When Dawit first came home and for approximately a year after, bonding with him was our top priority. Surprisingly, it was easy. He slept, woke, ate and pooped like a 7-month-old. He liked to be close to us, but he was curious and independent. He hit milestones just like we would have expected with a child who had been with us from birth. His health is extraordinary. In fact, he's had exactly 2 sinus infections in just under 2 years. He's never thrown up except the time he poked a pen down his throat. He's happy, silly, tough, loving and all boy. He's always got a bruise or a gash somewhere on his body because he's not afraid to try anything his big sister does.
We feel safe -- and fortunate -- in saying he's very attached.
But there's one thing. A mystery.
Sometimes, not always, he wakes from his nap very unhappy. He usually comes downstairs quietly, then gets upset. Sometimes he stands and cries; other times he just whines. Nothing can console him for at least 15 minutes. He doesn't want toys, food, drink, television, books, being held, being touched, or being looked at. He also doesn't want to be alone.
Over time, I've tried every possible combination of comfort with varying degrees of success. It's very hard to watch him suffer and do nothing. But I've learned that the less I do, the quicker he gets back to his usual toddler routine. Here's what I do:
I usually start by asking if he wants milk or a snack as this is our post-nap routine. If he says no and begins to get upset, I sit on the floor near him, cross-legged so I have a ready lap if he wants it. I don't look at him or talk to him. I don't sing or entertain myself with any busy work as this also upsets him. I just sit quietly. It's hard to do. Especially when he continues to cry and sound frustrated. To an outsider, it might seem heartless not to attempt to comfort him, but I've learned what he doesn't want. Sometimes he'll come to me and sit, and we'll sit together as long as he likes. I always let him make the first move to stand up or talk. Other times, he'll snap out of it and start playing (especially if Caroline is around) or come to me and make a request. But in those moments I let him take the lead, work through it at his own pace.
We've speculated some about why waking up from naps triggers these emotions. We have theories, but we don't know with all certainty whether they relate to loss or are just disorientation that often comes after a nap. Mostly we just concentrate on helping him feel safe.
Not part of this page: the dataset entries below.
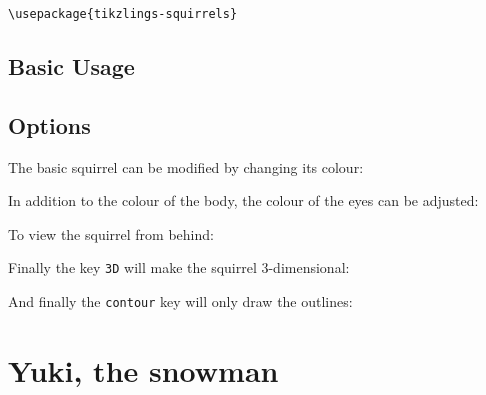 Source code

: \documentclass[parskip=half]{scrartcl}
\begin{document}
\begin{tcolorbox}[lower separated=false, lefthand width=.8\linewidth]
\vspace*{0.5cm}
\lstinline|\usepackage{tikzlings-squirrels}| 
\vspace*{0.5cm}
\end{tcolorbox}

\subsection{Basic Usage}

\begin{tcblisting}{}
\squirrel
\end{tcblisting}

\subsection{Options}

The basic squirrel can be modified by changing its colour:
\begin{tcblisting}{}
\squirrel[body=blue]
\end{tcblisting}

In addition to the colour of the body, the colour of the eyes can be adjusted:
\begin{tcblisting}{}
\squirrel[eye=red]
\end{tcblisting}
\begin{tcblisting}{}
\squirrel[pupil=red]
\end{tcblisting}

To view the squirrel from behind:
\begin{tcblisting}{}
\squirrel[back]
\end{tcblisting}

Finally the key \lstinline|3D| will make the squirrel 3-dimensional:
\begin{tcblisting}{}
\squirrel[3D]
\end{tcblisting}

And finally the \lstinline|contour| key will only draw the outlines:
\begin{tcblisting}{}
\squirrel[contour=black]
\end{tcblisting}

%
%
\clearpage
\section[Snowman]{Yuki, the snowman}
\end{document}
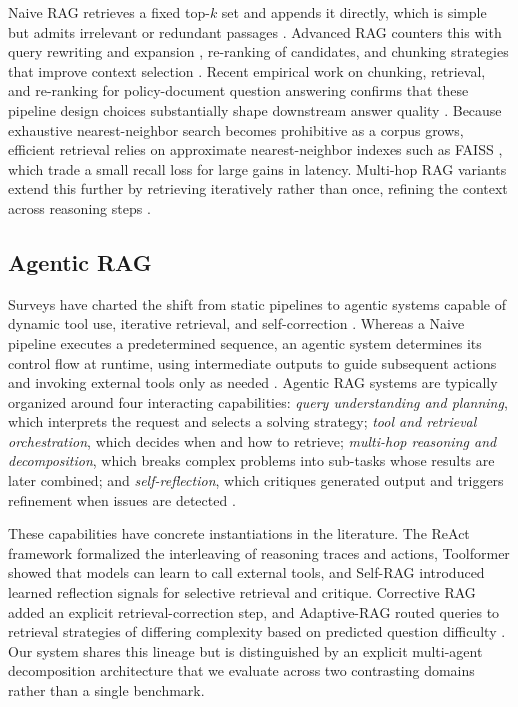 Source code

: \documentclass[conference]{IEEEtran}
\begin{document}
Naive RAG retrieves a fixed top-$k$ set and appends it directly, which is simple but admits irrelevant or redundant passages \cite{amorim2024empirical}. Advanced RAG counters this with query rewriting and expansion \cite{wang2023query2doc}, re-ranking of candidates, and chunking strategies that improve context selection \cite{gao2023survey}. Recent empirical work on chunking, retrieval, and re-ranking for policy-document question answering confirms that these pipeline design choices substantially shape downstream answer quality \cite{maharjan2026chunking}. Because exhaustive nearest-neighbor search becomes prohibitive as a corpus grows, efficient retrieval relies on approximate nearest-neighbor indexes such as FAISS \cite{johnson2019billion, douze2024faiss, ghadekar2023faiss}, which trade a small recall loss for large gains in latency. Multi-hop RAG variants extend this further by retrieving iteratively rather than once, refining the context across reasoning steps \cite{feldman2023multihop}.

\subsection{Agentic RAG}
Surveys have charted the shift from static pipelines to agentic systems capable of dynamic tool use, iterative retrieval, and self-correction \cite{ghadekar2025survey, wang2024evolution, mishra2026sok}. Whereas a Naive pipeline executes a predetermined sequence, an agentic system determines its control flow at runtime, using intermediate outputs to guide subsequent actions and invoking external tools only as needed \cite{wang2023agents}. Agentic RAG systems are typically organized around four interacting capabilities: \emph{query understanding and planning}, which interprets the request and selects a solving strategy; \emph{tool and retrieval orchestration}, which decides when and how to retrieve; \emph{multi-hop reasoning and decomposition}, which breaks complex problems into sub-tasks whose results are later combined; and \emph{self-reflection}, which critiques generated output and triggers refinement when issues are detected \cite{ng2024agentic, yan2024multiagent}.

These capabilities have concrete instantiations in the literature. The ReAct framework \cite{yao2022react} formalized the interleaving of reasoning traces and actions, Toolformer \cite{schick2023toolformer} showed that models can learn to call external tools, and Self-RAG \cite{asai2024selfrag} introduced learned reflection signals for selective retrieval and critique. Corrective RAG \cite{yan2024corrective} added an explicit retrieval-correction step, and Adaptive-RAG \cite{jeong2024adaptive} routed queries to retrieval strategies of differing complexity based on predicted question difficulty \cite{wandb2024agentic, hu2024selfcorrection}. Our system shares this lineage but is distinguished by an explicit multi-agent decomposition architecture that we evaluate across two contrasting domains rather than a single benchmark.
\end{document}
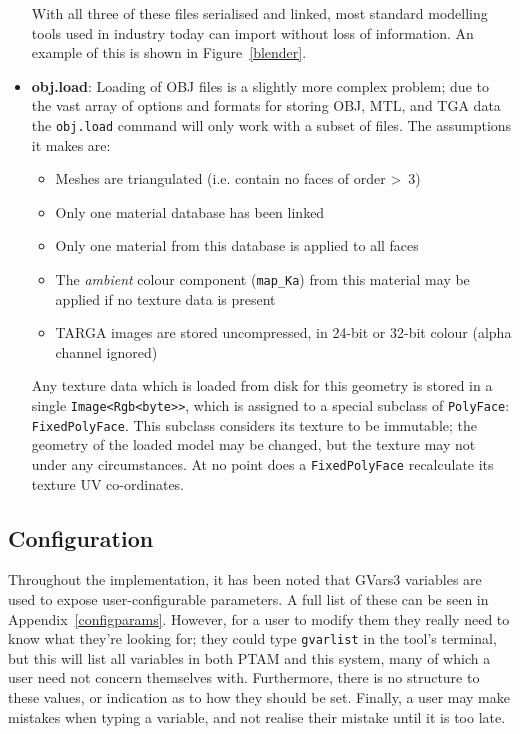 \documentclass[a4paper,10pt]{article}
\begin{document}
\begin{itemize}
{With all three of these files serialised and linked, most standard modelling tools used in industry today can import without loss of information. An example of this is shown in Figure~\ref{blender}.}
\item{\textbf{obj.load}: Loading of OBJ files is a slightly more complex problem; due to the vast array of options and formats for storing OBJ, MTL, and TGA data the \texttt{obj.load} command will only work with a subset of files. The assumptions it makes are:
\begin{itemize}
\item{Meshes are triangulated (i.e. contain no faces of order \textgreater~3)}
\item{Only one material database has been linked}
\item{Only one material from this database is applied to all faces}
\item{The \textit{ambient} colour component (\texttt{map\_Ka}) from this material may be applied if no texture data is present}
\item{TARGA images are stored uncompressed, in 24-bit or 32-bit colour (alpha channel ignored)}
\end{itemize}

Any texture data which is loaded from disk for this geometry is stored in a single \texttt{Image\textless Rgb\textless byte\textgreater \textgreater}, which is assigned to a special subclass of \texttt{PolyFace}: \texttt{FixedPolyFace}. This subclass considers its texture to be immutable; the geometry of the loaded model may be changed, but the texture may not under any circumstances. At no point does a \texttt{FixedPolyFace} recalculate its texture UV co-ordinates.
}
\end{itemize}

\subsection{Configuration}
Throughout the implementation, it has been noted that GVars3 variables are used to expose user-configurable parameters. A full list of these can be seen in Appendix~\ref{configparams}. However, for a user to modify them they really need to know what they're looking for; they could type \texttt{gvarlist} in the tool's terminal, but this will list all variables in both PTAM and this system, many of which a user need not concern themselves with. Furthermore, there is no structure to these values, or indication as to how they should be set. Finally, a user may make mistakes when typing a variable, and not realise their mistake until it is too late.
\end{document}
As time goes on, we'll see how it goes. We will be aware of changes -- good or bad -- that signal new ways of processing his loss and maybe change our tack or hit the books for more professional advice. For now, we're basking in the joy this sweet little boy has brought to our family.
We know that on the adoption adjustment scale, ours went as easy as one could hope for, and we're infinitely thankful. But we won't take it for granted that adjusting and bonding and attaching and learning and loving is a lifetime process, and we'll do whatever it takes.